Character Encodings and display of strings

JKPeck · Nov 13, 2006

I am trying to understand why, with nonwestern strings, I sometimes get
a hex display and sometimes get the string printed as characters.

With my Python locale set to Japanese and with or without a # coding of
cp932 (this is Windows) at the top of the file, I read a list of
Japanese strings into a list, say, catlis.

With this code
for item in catlis:
print item
print catlis
print " ".join(catlis)

the first print (print item) displays Japanese text as characters..
The second print (print catlis) displays a list with the double byte
characters in hex notation.
The third print (print " ".join(catlis)) prints a combined string of
Japanese characters properly.

According to the print documentation,
"If an object is not a string, it is first converted to a string using
the rules for string conversions"

but the result is different with a list of strings.
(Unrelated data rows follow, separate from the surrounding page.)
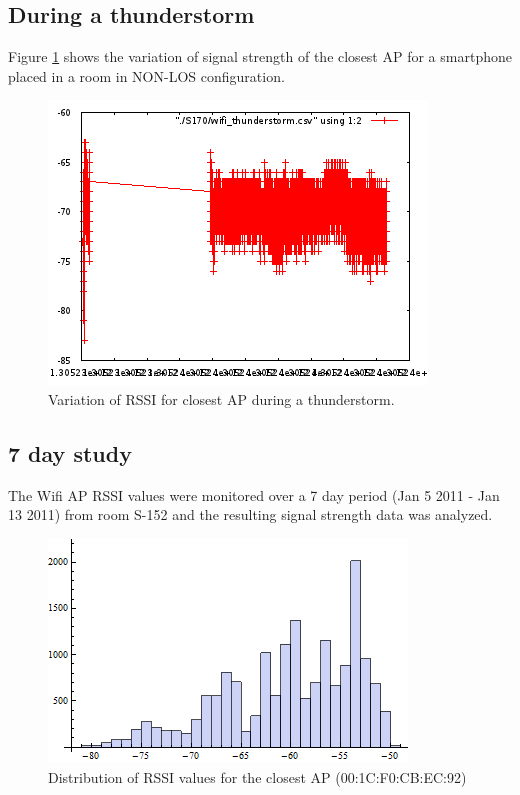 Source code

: \subsection{During a thunderstorm}

Figure \ref{fig:closestAPthunderstorm} shows the variation of signal strength of
the closest AP for a smartphone placed in a room in NON-LOS configuration.

\begin{figure}\centering
    \includegraphics{figures/wifi_thunderstorm.png}
    \caption{Variation of RSSI for closest AP during a thunderstorm. \label{fig:closestAPthunderstorm}}
\end{figure}

\subsection{7 day study}

The Wifi AP RSSI values were monitored over a 7 day period (Jan 5 2011 - Jan 13 2011) from room S-152
and the resulting signal strength data was analyzed.

\begin{figure}\centering
    \includegraphics{figures/histogram_00_1C_F0_CB_EC_92.png}
    \caption{Distribution of RSSI values for the closest AP (00:1C:F0:CB:EC:92) \label{fig:histogram_00_1C_F0_CB_EC_92}}
\end{figure}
The hex display looks like this:
['id', '\x90\xab\x95\xca', '\x90\xb6\x94N\x8c\x8e\x93\xfa',
'\x8fA\x8aw\x94N\x90\x94', '\x90E\x8e\xed', '\x8b\x8b\x97^',
'\x8f\x89\x94C\x8b\x8b', '\x8d\xdd\x90\xd0\x8c\x8e\x90\x94',
'\x90E\x96\xb1\x8co\x97\xf0', '\x90l\x8e\xed']

and correctly shows the hex values of the Japanese characters.

Why are these different?

TIA,
Jon Peck

Fredrik Lundh · Nov 13, 2006

JKPeck said:
I am trying to understand why, with nonwestern strings, I sometimes get
a hex display and sometimes get the string printed as characters.

With my Python locale set to Japanese and with or without a # coding of
cp932 (this is Windows) at the top of the file, I read a list of
Japanese strings into a list, say, catlis.

With this code
for item in catlis:
print item
print catlis
print " ".join(catlis)

the first print (print item) displays Japanese text as characters..
The second print (print catlis) displays a list with the double byte
characters in hex notation.
The third print (print " ".join(catlis)) prints a combined string of
Japanese characters properly.

According to the print documentation,
"If an object is not a string, it is first converted to a string using
the rules for string conversions"

but the result is different with a list of strings.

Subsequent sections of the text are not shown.